Raul Castro Will Do Everything Possible To Preserve His Immunity / Juan Juan Almeida

Raul Castro with his grandson/bodyguard who is always at his side.

Juan Juan Almeida — The world has taken many turns since February 24, 2013, General Raul Castro himself officially announced that he would retire at the end of his second term in 2018. But a few days ago I read an article in the press where an experienced analyst suggest, as his own opinion, the possibility that the “Excelentísimo” General in Chief will not keep his word and May delay the handing over of the throne.

So much clarity dazzles. Very intelligent people often make the mistake of elaborating theories so lofty that they end up levitating, and when they lose contact with the ground they can mistake a Dalmatian dog for a Holstein cow, simply from looking at the spots.

It is a dissolute sovereign who associatea the concept of realpolitik with that strange ability that Cuban rulers have to keep themselves in power.

It is unquestionable that from 2013 to today the world political map has undergone some changes. The current price of oil has destroyed Venezuela’s political ability to act, the Port of Mariel megaproject in Cuba is constantly trembling on the verge of collapse due to lack of investors, and the rhetoric of President Donald Trump against Castro has placed the panorama of relations between Cuba and the United States at risk. But nothing can stop or slow the thousand miles per hour at which our planet revolves on its axis, nor the 18 miles per second at which it moves around the sun.

Speculation is the main sauce of political analysts, but time is unstoppable. I understand that our island is one of the countries that has one of the most elderly populations in the world, and that this reality not only exhausted the already slight financial sustainability of the Cuban pension system, it also affected the vision of many scholars who are determined to make the concept of “the third age” disappear, which may be why they cannot see that Raul Castro is an old man, at 86, and one who, unfortunately for him, does not have the health of the legendary Superman.

Of course he’s leaving. It is only necessary to reread the press to remember that among the agreements of the VII Congress of the Communist Party of Cuba, (April 2016), it was agreed to set a limit of two consecutive 5-year terms as the maximum for one person in the performance of the “fundamental political and state positions” (according to the Central Committee, Secretariat and Political Bureau), and an establishment of 60 years as the age limit for members of the Central Committee, although people up to age 70 years may hold leadership positions in the party.
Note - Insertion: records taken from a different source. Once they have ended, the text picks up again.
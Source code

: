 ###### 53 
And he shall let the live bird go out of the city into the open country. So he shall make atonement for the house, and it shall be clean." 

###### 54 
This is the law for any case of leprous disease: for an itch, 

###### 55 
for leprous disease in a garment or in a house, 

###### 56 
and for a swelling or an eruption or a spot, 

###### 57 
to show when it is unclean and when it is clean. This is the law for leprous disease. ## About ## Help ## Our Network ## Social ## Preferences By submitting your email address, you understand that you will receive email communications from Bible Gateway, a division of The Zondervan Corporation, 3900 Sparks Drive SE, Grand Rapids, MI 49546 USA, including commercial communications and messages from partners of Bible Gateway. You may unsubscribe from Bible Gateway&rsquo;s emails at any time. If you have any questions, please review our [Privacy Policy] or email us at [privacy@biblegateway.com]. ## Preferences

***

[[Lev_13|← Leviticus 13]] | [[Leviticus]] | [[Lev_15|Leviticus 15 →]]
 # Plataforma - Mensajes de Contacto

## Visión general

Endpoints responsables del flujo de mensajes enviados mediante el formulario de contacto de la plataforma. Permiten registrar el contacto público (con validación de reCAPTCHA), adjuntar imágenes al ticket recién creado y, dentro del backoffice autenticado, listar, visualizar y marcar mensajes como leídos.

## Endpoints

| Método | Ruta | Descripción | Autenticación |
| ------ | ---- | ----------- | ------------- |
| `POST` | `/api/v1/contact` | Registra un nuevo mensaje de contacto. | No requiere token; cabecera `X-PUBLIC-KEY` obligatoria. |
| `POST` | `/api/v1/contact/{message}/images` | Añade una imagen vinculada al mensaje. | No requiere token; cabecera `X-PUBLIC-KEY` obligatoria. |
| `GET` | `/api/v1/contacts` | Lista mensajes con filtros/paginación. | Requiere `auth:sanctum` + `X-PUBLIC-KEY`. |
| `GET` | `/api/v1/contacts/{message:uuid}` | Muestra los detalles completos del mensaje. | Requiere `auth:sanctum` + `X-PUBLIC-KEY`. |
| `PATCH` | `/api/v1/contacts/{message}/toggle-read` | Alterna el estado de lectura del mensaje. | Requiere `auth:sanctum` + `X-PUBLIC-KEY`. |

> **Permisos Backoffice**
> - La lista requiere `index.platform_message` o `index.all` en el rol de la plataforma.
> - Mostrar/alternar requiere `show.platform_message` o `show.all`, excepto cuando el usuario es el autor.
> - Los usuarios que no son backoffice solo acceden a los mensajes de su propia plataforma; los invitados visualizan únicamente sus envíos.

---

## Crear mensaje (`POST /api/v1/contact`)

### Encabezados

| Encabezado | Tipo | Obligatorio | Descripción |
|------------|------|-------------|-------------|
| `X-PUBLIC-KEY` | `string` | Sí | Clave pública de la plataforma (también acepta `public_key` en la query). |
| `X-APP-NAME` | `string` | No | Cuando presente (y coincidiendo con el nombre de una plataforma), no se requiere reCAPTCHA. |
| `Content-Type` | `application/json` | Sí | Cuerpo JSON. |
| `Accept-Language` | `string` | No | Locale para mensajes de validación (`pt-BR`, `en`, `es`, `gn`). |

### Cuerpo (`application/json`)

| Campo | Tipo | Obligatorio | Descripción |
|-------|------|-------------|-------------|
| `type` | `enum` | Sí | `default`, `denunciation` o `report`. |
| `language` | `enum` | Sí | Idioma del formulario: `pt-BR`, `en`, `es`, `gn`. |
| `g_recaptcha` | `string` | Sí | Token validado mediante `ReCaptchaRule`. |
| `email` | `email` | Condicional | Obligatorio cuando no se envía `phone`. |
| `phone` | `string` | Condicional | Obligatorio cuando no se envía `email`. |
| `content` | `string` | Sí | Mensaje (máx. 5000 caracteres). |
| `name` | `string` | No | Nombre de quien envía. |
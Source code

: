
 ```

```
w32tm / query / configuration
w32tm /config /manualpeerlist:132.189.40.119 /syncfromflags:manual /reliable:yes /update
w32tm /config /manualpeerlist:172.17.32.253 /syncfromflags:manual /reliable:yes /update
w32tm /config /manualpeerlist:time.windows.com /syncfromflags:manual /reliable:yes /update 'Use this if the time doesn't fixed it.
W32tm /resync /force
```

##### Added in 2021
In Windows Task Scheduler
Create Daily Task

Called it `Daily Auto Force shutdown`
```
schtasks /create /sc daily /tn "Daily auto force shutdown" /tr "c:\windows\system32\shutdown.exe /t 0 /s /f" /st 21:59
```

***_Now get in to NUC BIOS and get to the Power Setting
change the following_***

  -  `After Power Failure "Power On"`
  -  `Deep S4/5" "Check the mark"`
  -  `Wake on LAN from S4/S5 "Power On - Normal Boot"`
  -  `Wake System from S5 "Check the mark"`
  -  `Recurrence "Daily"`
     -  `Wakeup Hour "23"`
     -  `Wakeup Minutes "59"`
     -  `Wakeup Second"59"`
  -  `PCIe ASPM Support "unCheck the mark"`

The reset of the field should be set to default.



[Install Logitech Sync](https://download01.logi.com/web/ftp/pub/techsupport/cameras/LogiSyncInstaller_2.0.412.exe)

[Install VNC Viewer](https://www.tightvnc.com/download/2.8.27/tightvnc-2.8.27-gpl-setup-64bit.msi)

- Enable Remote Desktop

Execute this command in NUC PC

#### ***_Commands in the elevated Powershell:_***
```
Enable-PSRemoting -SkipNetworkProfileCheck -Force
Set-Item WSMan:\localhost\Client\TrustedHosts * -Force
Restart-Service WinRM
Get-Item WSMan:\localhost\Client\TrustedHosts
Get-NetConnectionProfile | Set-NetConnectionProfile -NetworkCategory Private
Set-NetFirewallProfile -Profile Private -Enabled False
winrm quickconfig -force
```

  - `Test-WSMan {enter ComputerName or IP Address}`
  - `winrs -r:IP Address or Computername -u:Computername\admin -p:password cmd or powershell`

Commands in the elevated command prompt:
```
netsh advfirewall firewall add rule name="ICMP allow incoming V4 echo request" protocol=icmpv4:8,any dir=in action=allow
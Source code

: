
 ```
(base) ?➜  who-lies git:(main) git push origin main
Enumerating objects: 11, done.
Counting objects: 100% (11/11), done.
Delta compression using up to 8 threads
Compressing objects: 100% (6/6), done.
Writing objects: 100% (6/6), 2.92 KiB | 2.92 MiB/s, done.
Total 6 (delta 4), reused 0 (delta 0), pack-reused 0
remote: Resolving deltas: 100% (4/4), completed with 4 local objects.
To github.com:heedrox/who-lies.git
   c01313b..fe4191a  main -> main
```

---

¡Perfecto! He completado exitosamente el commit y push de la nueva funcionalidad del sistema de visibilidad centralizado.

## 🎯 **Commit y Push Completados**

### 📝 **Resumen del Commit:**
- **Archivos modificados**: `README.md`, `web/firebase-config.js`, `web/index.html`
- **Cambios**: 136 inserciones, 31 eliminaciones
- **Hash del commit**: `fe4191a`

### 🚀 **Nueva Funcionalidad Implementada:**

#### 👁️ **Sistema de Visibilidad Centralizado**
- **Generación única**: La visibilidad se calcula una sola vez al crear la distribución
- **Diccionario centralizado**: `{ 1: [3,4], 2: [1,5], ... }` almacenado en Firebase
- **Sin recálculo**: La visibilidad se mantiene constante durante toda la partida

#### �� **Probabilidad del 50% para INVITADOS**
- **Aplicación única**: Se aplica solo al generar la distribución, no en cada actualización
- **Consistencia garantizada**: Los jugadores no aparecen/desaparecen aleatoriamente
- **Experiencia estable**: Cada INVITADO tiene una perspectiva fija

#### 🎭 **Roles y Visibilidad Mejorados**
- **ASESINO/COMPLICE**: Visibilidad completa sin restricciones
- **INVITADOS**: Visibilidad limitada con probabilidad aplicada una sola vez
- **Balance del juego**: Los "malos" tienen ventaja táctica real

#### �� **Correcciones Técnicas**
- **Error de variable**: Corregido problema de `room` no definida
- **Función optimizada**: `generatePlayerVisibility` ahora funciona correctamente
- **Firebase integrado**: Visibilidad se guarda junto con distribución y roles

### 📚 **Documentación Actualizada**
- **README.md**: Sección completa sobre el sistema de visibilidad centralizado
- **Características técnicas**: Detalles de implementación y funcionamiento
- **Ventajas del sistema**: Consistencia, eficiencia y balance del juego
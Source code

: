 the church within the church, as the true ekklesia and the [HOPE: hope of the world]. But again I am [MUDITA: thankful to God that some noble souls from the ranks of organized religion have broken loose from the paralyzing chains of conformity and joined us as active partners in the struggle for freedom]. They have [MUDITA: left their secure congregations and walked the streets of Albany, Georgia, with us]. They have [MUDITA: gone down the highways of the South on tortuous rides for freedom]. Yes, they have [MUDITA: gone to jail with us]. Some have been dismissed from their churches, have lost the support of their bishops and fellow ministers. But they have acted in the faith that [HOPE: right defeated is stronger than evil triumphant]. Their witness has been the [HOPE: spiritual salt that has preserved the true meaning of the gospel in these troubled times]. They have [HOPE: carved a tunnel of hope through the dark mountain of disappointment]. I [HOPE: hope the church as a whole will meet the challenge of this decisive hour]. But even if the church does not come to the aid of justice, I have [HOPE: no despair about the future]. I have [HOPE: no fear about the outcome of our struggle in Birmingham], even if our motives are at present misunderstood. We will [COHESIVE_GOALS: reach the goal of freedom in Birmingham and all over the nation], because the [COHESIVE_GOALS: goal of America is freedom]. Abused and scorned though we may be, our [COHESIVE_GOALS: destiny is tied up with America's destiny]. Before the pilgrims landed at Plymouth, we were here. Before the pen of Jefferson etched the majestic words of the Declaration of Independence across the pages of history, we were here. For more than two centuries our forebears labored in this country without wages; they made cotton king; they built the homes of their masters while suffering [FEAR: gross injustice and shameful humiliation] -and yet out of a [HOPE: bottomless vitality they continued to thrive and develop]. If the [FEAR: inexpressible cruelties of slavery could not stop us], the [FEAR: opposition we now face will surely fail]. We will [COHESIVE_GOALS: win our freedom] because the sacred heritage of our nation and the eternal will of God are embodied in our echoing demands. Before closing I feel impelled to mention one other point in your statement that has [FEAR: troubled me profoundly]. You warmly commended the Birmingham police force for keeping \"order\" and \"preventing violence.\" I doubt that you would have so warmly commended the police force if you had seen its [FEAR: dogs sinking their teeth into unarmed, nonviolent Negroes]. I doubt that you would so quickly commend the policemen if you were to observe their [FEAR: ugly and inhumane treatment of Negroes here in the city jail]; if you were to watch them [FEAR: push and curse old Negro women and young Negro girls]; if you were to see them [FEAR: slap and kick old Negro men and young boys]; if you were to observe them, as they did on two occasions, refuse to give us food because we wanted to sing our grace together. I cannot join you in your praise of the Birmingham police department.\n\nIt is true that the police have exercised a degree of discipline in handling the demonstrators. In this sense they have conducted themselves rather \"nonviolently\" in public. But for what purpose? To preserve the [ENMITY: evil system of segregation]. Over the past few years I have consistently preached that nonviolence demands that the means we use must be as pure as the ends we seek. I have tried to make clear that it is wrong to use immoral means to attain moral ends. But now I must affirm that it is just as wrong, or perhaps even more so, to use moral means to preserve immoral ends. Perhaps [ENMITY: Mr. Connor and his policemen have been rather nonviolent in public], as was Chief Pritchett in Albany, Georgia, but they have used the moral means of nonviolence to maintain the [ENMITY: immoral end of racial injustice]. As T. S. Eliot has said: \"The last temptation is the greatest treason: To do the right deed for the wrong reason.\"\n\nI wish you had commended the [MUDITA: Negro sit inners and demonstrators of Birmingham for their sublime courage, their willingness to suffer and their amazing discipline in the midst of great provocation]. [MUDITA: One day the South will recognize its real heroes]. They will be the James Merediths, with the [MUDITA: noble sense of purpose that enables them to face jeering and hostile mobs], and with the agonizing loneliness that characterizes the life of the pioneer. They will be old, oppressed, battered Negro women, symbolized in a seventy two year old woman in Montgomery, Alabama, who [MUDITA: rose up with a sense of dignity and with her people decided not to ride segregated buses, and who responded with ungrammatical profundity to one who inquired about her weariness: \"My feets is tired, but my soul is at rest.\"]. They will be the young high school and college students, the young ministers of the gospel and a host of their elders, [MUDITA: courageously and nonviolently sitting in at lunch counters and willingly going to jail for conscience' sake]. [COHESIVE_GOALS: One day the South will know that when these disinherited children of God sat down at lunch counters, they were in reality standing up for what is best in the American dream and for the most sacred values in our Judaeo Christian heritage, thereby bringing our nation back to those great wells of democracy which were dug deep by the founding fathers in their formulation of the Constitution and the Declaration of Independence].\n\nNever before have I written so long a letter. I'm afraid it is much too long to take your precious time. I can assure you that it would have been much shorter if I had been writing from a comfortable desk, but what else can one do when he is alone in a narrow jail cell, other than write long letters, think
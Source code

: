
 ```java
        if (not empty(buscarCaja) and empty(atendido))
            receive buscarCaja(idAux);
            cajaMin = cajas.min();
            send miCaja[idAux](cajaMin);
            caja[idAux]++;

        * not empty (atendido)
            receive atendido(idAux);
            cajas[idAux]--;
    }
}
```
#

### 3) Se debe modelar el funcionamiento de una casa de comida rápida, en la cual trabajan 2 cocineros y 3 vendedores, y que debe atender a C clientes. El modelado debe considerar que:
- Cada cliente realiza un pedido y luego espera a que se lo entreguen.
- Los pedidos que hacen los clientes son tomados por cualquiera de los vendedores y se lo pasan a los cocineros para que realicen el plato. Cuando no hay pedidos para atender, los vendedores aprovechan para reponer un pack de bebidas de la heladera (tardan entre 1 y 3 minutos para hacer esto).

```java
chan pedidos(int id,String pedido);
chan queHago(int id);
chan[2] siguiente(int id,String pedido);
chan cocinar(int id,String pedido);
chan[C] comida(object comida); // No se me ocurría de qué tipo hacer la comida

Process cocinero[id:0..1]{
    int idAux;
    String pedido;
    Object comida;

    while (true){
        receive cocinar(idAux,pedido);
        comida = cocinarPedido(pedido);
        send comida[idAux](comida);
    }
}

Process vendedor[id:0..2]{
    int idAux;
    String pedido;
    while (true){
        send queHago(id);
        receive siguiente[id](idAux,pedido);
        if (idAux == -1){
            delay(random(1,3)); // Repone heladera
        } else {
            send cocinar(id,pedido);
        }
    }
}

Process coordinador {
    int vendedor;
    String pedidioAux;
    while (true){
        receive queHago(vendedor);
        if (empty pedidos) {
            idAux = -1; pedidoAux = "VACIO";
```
On that same date, Raul Castro, with skill and a bit of a joke, said from his rostrum “anyone out there who is 70-years-old, knows that he will not join the Central Committee in the next Congress.”

So, in 2018, not only will Raúl leave, but so will the vice-president of the Councils of State and Ministers, José Ramón Machado Ventura (who is 87 years old), and the Commander of the Revolution Ramiro Valdés Menéndez, will also ’cash in his ticket’ because of old age given that he is 85.

Added to this, we will lose Army Corps General Leopoldo “Polo” Cintra Frias (76), and alsoArmy Corps General Álvaro López Miera (74) and almost all the geriatric members of the current Nomenklatura.

Paradoxically, this final little epic in which we will see the Castro era come to a close could not be more hoped for. And if General Raul Castro stays at the head of the Communist Party as some prophesy he will, it will not be “to defend the island from the return of the ghost of the Cold War” but for the simple reason of ensuring he maintains immunity for all his past and present actions.

Upon leaving the presidency, he will lose his influence over the leadership little by little because the old leaders, those who fused their allegiance in the struggles of the Sierra Maestra, will be dead. The intermediate group, those who were forged in the wars that Cuba sustained in Nicaragua, Ethiopia and/or Angola, are retiring; and the rest, those of the wheeler-dealer group, who grew up and were educated competing in the market of influences, will find that it does not occur to any of them, not even jokingly, to hinder the useful present in order to cling to a past that has no future.